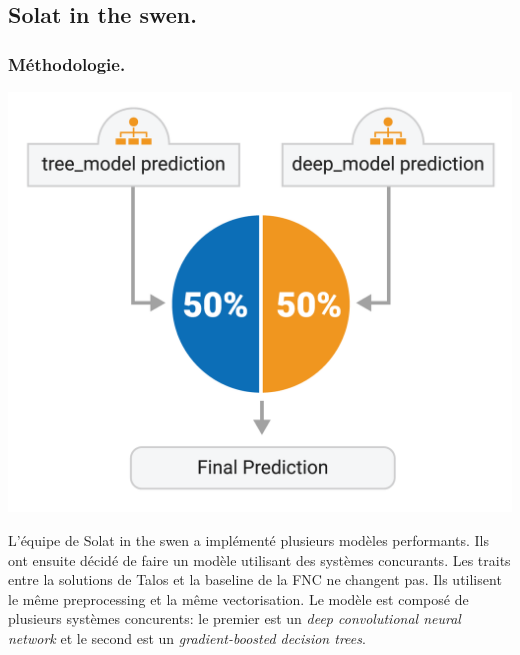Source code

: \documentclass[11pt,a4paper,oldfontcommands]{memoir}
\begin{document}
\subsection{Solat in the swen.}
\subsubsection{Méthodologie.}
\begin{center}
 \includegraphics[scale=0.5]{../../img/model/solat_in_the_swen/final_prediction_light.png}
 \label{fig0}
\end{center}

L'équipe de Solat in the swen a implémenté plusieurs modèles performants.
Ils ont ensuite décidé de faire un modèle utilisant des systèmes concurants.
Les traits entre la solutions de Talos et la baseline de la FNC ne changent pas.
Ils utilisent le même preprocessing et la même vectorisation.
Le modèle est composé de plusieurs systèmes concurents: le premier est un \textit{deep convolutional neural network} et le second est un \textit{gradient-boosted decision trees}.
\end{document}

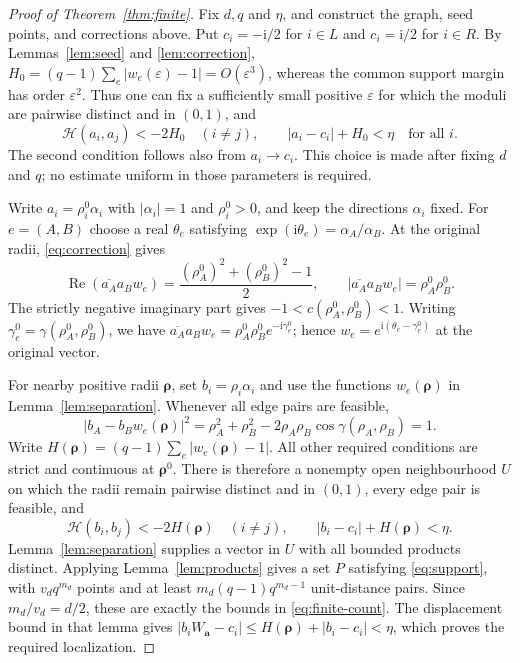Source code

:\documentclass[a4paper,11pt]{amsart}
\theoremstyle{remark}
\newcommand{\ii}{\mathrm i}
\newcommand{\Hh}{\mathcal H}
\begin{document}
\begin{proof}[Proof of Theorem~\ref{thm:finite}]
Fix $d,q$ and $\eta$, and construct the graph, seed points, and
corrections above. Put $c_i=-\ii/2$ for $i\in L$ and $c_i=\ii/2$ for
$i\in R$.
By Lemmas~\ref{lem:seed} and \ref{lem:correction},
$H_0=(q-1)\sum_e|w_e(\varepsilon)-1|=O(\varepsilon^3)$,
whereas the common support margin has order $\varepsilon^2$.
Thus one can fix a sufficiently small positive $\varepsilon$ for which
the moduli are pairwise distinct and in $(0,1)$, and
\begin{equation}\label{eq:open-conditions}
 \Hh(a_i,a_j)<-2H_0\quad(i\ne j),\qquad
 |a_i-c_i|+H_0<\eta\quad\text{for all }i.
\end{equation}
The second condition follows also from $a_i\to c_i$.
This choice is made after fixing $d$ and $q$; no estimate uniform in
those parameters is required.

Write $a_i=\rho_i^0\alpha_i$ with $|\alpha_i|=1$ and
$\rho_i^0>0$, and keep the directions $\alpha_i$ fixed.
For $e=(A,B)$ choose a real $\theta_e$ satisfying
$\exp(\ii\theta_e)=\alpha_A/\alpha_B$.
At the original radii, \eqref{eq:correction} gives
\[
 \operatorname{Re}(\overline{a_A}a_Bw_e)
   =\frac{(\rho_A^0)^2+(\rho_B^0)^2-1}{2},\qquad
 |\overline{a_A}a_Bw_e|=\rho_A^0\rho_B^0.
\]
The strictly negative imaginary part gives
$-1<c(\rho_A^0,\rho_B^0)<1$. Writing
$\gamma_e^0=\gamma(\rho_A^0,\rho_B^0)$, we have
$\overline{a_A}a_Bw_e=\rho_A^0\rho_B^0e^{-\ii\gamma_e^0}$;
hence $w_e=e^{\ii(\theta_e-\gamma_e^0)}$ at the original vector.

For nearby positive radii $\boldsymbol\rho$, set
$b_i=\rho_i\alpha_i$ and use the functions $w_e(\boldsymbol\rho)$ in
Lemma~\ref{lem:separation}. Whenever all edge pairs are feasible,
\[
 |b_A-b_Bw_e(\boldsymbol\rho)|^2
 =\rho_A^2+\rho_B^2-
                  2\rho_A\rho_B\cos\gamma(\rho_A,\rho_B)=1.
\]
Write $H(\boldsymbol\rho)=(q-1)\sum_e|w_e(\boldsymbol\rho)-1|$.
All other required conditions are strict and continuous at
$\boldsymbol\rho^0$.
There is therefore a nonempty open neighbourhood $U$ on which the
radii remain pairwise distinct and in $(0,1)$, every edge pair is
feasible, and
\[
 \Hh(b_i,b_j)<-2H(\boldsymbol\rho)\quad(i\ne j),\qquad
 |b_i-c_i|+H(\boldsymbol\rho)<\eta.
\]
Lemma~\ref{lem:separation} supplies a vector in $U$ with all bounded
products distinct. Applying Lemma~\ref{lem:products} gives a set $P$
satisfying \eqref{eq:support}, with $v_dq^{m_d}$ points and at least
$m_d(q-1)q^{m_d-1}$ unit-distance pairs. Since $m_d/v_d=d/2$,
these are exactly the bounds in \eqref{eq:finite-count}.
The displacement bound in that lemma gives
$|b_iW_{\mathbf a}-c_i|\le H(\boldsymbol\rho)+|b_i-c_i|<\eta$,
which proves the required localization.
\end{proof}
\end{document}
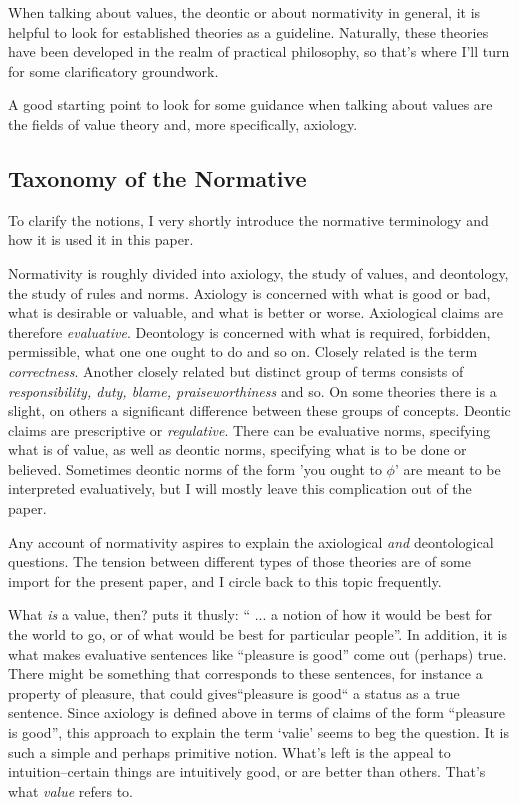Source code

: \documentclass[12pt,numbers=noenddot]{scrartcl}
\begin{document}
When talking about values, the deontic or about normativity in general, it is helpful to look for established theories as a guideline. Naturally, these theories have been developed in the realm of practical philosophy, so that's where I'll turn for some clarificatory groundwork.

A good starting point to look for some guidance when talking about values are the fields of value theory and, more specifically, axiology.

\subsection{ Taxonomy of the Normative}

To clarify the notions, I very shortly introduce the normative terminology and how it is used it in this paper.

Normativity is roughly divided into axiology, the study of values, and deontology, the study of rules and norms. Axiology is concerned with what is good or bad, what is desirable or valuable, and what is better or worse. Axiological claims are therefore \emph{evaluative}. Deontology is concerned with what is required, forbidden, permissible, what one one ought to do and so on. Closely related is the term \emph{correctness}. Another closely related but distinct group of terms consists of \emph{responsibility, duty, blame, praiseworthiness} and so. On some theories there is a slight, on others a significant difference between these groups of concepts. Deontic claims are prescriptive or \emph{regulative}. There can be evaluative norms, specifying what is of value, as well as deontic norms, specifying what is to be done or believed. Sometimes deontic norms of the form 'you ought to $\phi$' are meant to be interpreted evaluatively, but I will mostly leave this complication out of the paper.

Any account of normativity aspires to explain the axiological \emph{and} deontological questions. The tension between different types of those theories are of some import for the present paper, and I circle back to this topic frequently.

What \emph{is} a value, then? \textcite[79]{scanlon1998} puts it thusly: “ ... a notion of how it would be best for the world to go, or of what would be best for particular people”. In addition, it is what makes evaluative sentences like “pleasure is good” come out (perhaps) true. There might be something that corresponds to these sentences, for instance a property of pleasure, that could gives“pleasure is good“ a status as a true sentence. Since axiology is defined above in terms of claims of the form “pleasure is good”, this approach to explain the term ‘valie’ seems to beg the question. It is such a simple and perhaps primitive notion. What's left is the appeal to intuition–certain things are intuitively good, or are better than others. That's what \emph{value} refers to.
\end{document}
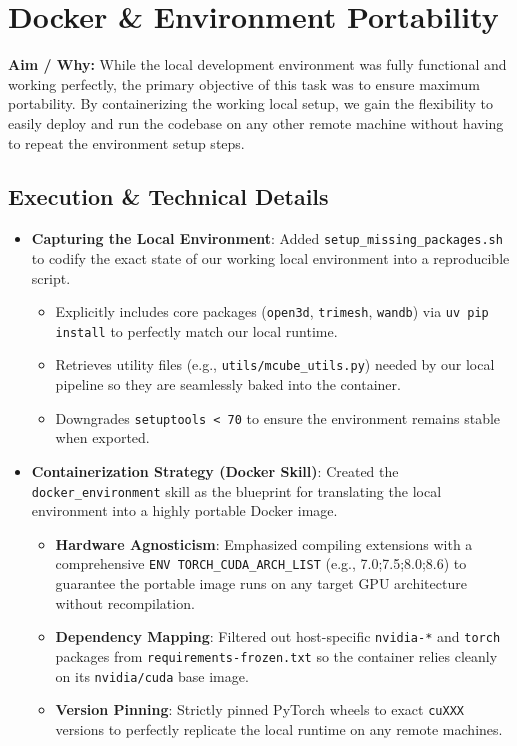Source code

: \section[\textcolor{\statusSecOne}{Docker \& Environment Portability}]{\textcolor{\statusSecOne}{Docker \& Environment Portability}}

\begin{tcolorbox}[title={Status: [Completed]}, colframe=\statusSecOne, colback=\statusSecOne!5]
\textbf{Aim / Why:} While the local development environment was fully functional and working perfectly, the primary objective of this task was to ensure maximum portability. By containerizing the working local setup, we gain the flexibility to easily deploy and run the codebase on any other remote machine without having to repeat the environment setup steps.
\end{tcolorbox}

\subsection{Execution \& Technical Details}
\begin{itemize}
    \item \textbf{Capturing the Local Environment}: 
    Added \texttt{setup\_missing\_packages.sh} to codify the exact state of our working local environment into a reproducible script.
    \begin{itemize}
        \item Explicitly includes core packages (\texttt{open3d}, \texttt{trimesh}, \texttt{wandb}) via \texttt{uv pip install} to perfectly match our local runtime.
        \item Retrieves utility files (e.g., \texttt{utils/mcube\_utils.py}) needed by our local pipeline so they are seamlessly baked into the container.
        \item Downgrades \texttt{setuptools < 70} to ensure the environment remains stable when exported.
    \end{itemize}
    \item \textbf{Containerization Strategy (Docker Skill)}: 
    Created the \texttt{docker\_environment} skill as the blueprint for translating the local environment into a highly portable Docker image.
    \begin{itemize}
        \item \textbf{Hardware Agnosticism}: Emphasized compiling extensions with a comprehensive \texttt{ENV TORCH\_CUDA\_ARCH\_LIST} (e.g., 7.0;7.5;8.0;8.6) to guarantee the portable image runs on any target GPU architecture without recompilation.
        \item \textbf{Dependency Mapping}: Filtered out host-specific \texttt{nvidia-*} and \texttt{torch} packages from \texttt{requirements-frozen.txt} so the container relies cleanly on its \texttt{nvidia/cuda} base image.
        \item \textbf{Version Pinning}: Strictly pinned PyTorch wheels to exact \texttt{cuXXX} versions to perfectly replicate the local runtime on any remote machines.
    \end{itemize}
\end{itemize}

§ Task:
Your answer must be a single number: the count of lines in the data that contain the string "points".

§ Solution for this task:
2